If you wanted to check whether your creations were prone to misbehaving, one way would be to leave a big juicy apple hanging tantalisingly from a very visible tree, turn your back for a while, and see what they get up to.
That would work if you were God and your creations were essentially children. But if the creator is us and the creation is a super-intelligent AI, such 'honey-pots' and unlikely to work. They are tricks, and we shouldn't rely on being able to trick a being more intelligent than ourselves - unless its intelligence doesn't matter.
We can use utility indifference to construct such traps. Utility indifference can be informally summarised as:
"There is a stochastic event X which can output 0 or 1. We wish the AI act as if it believed that X=0, with certainty. It's problematic for the AI to have incorrect beliefs, so the result is achieved through the definition of the AI's utility function."
Consider the following situation: a master AI that will create the source code of another, autonomous AI. The master AI is setup to produce the code of a Friendly AI, or a reduced impact AI - but we're not sure if the master AI is trustworthy.

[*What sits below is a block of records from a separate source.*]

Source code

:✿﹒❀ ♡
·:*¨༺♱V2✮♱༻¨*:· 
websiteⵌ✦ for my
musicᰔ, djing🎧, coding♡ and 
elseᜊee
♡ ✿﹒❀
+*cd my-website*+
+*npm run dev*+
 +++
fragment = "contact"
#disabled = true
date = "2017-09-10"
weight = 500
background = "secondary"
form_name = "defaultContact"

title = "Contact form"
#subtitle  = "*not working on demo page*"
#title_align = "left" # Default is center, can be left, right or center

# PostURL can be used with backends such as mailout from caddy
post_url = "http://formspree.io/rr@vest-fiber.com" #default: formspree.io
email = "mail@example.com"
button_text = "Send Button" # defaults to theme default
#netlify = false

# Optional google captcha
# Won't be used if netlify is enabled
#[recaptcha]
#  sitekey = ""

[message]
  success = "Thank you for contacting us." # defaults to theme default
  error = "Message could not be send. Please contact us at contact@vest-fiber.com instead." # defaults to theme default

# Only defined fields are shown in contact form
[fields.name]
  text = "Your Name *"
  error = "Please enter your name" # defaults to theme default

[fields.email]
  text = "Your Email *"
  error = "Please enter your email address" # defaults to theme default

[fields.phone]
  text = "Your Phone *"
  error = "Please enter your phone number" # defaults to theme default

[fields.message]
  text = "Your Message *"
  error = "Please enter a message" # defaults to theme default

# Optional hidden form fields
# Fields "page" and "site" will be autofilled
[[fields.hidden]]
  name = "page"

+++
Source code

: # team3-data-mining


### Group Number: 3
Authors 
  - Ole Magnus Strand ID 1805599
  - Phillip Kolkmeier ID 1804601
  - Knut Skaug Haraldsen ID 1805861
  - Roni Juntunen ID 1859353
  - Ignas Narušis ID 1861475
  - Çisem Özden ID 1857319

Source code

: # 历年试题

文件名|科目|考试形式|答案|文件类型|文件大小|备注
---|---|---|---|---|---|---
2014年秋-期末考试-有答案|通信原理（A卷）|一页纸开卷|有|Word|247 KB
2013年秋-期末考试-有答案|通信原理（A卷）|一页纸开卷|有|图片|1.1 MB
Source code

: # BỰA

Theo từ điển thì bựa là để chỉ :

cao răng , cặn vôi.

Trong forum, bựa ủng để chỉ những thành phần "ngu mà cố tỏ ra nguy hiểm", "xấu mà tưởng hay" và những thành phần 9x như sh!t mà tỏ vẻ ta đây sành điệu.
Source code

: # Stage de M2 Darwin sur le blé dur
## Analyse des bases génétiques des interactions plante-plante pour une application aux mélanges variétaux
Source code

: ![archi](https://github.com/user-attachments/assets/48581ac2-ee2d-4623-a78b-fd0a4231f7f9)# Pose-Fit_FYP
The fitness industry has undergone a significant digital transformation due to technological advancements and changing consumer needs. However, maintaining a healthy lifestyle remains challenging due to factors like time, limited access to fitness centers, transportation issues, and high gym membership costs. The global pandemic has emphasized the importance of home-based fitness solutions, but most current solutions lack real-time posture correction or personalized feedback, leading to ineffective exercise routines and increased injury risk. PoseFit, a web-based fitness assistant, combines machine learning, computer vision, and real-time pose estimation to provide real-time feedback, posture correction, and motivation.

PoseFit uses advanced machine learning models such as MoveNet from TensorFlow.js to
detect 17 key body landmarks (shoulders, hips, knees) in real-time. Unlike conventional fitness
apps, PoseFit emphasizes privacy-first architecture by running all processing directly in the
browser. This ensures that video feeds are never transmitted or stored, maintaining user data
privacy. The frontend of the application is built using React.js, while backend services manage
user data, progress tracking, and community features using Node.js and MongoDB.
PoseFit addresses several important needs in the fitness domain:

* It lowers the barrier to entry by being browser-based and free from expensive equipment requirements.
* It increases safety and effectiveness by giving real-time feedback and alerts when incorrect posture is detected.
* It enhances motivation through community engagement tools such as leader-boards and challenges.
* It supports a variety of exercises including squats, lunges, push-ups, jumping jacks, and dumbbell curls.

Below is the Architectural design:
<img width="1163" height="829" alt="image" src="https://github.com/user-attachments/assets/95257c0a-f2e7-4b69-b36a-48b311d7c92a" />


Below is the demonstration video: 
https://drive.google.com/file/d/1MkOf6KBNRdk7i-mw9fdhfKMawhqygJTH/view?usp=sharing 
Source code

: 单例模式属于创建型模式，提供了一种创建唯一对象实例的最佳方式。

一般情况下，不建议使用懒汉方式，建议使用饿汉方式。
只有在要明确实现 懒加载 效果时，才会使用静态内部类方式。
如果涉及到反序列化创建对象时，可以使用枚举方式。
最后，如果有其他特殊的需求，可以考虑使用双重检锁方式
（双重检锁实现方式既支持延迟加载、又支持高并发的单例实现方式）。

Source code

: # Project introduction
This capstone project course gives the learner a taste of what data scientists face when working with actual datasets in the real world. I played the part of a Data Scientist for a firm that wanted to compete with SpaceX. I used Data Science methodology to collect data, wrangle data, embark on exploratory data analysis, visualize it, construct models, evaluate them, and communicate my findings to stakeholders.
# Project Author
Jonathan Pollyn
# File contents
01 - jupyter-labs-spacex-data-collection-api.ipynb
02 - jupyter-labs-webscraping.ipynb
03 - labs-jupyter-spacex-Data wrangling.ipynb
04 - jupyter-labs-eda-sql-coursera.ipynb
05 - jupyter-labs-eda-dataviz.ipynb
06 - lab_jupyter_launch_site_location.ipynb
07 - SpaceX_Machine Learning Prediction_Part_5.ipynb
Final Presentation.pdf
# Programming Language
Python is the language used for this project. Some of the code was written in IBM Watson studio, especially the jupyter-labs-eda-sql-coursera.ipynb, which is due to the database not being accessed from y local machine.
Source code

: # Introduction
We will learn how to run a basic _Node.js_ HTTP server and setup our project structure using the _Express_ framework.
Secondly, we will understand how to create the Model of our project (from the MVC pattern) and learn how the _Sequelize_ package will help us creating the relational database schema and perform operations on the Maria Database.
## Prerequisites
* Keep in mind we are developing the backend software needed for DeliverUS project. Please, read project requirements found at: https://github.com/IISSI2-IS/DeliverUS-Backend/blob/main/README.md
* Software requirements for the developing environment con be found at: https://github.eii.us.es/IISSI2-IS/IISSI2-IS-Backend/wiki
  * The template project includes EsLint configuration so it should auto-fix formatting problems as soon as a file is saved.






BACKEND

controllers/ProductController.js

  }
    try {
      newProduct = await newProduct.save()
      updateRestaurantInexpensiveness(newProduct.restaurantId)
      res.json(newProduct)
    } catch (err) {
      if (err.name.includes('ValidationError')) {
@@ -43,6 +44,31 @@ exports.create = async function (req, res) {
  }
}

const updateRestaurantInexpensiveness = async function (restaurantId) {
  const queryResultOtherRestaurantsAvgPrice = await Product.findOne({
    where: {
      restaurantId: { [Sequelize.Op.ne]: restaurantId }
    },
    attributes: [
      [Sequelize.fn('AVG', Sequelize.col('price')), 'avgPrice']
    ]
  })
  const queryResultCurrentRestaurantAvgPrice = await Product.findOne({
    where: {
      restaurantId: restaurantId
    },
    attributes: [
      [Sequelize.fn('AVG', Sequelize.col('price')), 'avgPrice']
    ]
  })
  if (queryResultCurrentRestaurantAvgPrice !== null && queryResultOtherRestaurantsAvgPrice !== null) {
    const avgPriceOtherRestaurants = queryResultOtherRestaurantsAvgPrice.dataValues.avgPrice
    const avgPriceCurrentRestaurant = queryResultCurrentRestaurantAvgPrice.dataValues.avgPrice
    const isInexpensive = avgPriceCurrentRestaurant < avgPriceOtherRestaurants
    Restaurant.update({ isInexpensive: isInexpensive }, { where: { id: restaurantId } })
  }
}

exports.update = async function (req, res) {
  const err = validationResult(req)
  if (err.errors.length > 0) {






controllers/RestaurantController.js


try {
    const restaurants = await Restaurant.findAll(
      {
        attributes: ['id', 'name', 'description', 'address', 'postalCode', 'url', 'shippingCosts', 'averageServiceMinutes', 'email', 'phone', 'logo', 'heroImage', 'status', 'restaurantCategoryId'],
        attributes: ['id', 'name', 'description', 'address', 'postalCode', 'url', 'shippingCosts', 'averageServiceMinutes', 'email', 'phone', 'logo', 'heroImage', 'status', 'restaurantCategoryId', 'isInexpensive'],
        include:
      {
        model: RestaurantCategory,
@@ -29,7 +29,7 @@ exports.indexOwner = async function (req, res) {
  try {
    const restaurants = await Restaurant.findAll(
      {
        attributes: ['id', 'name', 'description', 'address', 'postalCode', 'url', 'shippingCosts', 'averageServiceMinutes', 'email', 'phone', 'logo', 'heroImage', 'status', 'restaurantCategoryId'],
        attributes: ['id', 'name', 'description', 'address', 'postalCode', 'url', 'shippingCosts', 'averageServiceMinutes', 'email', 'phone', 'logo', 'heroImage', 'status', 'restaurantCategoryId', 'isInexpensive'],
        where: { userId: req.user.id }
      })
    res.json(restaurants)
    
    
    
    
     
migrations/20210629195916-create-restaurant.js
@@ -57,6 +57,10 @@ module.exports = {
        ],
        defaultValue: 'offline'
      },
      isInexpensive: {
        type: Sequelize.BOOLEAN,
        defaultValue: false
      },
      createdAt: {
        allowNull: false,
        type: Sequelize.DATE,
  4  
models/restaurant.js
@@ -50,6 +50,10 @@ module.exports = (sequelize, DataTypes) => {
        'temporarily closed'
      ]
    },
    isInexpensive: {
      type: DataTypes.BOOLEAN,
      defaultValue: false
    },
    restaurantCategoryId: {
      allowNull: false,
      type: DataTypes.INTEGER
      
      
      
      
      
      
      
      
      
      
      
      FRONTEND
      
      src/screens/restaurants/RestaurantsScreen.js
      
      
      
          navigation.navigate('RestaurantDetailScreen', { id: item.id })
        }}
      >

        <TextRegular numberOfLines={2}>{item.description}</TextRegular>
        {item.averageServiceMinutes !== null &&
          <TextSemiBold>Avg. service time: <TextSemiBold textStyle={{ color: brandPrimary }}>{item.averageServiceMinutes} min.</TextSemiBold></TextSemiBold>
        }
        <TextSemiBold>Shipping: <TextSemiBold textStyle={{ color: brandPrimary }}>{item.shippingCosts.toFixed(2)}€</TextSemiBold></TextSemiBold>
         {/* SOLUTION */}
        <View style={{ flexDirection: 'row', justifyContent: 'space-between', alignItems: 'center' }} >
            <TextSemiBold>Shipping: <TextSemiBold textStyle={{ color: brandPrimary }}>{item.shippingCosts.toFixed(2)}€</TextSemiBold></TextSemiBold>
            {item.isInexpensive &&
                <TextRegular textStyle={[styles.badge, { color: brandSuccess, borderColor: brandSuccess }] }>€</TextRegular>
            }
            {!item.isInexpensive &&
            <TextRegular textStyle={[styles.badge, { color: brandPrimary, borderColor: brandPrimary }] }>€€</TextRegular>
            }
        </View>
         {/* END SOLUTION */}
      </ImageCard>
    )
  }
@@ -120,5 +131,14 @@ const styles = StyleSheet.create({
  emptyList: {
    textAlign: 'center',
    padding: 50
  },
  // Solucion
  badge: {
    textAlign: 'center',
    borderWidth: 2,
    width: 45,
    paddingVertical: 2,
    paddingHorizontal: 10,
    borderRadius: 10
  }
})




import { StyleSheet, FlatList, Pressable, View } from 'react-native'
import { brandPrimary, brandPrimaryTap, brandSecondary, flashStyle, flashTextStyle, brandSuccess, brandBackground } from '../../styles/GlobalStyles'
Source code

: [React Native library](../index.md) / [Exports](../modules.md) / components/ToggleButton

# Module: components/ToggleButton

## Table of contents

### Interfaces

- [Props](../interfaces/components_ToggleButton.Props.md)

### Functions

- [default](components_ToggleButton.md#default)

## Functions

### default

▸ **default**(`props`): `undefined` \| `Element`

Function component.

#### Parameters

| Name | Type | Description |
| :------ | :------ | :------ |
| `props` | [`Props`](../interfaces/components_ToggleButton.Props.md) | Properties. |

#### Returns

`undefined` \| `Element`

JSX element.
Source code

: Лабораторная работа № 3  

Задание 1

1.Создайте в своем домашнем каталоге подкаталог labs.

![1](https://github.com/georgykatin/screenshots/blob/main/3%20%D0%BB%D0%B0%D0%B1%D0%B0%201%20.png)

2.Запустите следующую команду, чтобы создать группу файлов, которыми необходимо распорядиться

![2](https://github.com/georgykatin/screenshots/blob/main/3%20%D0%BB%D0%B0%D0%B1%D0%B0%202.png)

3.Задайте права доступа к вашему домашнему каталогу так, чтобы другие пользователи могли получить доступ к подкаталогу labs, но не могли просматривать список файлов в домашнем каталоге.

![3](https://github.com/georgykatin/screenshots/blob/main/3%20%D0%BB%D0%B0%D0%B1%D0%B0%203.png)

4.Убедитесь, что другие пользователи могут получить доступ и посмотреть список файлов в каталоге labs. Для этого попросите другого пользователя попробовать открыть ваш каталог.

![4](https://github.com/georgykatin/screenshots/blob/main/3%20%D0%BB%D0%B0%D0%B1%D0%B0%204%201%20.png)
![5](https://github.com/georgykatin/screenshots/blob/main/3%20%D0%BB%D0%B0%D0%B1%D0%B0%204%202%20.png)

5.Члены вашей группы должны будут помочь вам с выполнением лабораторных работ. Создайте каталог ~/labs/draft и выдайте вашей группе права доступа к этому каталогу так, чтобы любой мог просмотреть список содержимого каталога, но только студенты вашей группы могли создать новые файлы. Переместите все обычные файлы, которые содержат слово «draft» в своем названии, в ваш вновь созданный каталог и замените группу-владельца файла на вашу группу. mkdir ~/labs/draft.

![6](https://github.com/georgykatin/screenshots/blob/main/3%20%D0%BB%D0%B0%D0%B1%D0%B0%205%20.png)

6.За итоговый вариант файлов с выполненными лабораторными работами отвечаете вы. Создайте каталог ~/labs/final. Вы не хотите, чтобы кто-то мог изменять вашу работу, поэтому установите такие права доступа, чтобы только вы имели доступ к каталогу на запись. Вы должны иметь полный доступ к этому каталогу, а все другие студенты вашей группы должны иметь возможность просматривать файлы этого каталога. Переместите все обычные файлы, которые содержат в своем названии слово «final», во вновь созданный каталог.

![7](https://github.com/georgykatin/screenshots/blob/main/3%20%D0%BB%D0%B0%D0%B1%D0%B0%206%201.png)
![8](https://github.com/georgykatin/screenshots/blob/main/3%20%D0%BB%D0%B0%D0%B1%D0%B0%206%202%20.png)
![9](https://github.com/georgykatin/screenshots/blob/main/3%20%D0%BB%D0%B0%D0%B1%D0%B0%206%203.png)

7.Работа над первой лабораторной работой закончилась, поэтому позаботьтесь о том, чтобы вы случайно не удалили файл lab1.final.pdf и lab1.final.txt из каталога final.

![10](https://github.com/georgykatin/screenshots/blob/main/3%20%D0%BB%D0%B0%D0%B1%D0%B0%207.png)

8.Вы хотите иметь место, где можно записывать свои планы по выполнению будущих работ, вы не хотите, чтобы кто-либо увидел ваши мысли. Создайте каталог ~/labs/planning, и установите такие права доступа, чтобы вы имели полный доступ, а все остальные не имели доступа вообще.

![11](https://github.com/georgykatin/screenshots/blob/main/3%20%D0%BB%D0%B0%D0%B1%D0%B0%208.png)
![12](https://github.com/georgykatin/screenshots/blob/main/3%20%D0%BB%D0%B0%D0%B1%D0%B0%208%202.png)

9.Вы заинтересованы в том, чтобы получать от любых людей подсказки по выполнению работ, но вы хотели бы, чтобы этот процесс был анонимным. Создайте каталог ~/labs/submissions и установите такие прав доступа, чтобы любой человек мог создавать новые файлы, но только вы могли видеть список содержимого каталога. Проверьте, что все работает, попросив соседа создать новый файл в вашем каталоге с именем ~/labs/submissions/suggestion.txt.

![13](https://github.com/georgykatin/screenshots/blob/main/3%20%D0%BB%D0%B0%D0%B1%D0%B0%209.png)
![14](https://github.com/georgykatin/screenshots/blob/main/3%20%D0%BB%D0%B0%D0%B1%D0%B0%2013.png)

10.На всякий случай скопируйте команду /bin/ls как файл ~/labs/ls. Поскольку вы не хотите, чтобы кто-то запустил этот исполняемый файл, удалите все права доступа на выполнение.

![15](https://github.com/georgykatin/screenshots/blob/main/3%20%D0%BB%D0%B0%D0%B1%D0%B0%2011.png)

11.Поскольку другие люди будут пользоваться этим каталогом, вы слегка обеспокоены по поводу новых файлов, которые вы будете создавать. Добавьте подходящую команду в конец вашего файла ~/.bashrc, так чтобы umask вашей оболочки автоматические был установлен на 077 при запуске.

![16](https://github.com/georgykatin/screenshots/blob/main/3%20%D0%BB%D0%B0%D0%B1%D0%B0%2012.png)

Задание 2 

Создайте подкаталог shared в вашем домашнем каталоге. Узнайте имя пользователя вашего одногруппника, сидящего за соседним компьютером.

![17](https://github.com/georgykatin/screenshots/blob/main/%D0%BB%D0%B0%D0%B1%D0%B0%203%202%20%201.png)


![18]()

It would be good to go through the code very carefully before unleashing it (or erasing it). But if the master AI knows this (and we must assume it does), then it will either obfuscate the dangerous parts or put traps in it, making it risky for us to look too closely.
Then implement the following setup. The code travels through some stochastic event X, such that if X=0, the code is immediately transferred into a disciple AI, completely autonomous, which is at liberty to immediately modify its own code and erase any trace of what it was. If X=1, the code is instead copied to our hard drives for analysis. The AI is given some reason to keep the code short - maybe there is an increasing chance of the code getting erased the longer it is.
On top of this, we implement utility indifference: the master AI will act as if it believed X=0 with certainty, while we have setup X so that X=1 with near-certainty. Then the master AI will be motivated to produce the shortest code compatible with its utility function, in the 'knowledge' that this code will be copied into a powerful autonomous AI, and will never be seen by humans. It has no incentive to trap its code - quite the reverse, as it wants to keep it short.
And therefore we have all the time in the world to go through the code, looking for defection. Other ways of using utility indifference to trap AIs are no doubt possible, but this was the first setup that sprang to my mind.